• [Task statement] Tally up the lines below that carry the word "Uniform", answering with the figure alone.

BEGIN Material for this exercise

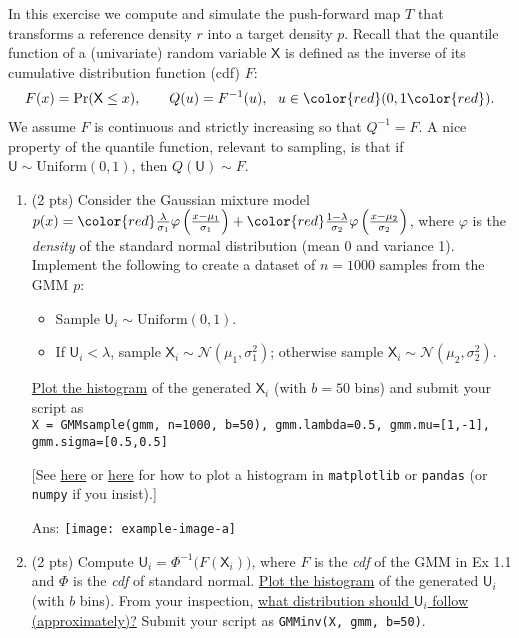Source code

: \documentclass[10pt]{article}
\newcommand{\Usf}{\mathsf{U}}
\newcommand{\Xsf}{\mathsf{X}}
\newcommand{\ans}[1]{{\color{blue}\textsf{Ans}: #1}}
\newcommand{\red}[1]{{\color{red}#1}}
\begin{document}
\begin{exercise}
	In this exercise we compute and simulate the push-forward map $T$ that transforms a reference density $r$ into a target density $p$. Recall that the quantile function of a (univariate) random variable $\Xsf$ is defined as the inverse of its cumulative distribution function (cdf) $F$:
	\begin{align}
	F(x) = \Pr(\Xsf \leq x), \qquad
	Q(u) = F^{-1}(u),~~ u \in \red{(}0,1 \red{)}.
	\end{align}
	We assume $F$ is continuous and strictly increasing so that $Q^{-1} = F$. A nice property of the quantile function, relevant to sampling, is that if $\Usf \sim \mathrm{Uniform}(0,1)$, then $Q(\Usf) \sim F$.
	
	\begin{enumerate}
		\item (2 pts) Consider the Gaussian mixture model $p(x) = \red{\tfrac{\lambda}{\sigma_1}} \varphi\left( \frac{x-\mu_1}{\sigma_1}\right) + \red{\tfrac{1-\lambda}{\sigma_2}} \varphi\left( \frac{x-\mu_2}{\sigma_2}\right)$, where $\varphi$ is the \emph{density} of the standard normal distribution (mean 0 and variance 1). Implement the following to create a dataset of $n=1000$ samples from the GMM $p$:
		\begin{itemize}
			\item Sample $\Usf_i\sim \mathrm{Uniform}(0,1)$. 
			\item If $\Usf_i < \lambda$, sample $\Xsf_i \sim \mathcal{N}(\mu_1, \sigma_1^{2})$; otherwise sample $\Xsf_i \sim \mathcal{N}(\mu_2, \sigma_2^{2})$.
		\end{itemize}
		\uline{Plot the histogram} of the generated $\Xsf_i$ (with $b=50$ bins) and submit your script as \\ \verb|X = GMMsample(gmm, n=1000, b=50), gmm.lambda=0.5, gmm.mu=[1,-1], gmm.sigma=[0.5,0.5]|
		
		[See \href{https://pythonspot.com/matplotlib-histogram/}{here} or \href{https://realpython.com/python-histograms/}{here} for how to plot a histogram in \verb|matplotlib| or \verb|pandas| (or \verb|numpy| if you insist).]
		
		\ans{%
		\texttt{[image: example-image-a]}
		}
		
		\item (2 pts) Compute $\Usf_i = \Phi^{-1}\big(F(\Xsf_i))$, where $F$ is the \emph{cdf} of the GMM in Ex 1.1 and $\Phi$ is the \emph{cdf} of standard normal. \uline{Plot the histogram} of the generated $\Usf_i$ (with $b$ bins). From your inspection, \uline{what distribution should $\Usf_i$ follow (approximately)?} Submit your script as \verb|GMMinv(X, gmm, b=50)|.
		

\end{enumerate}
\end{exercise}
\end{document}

END Material for this exercise

• [Response for this exercise] 2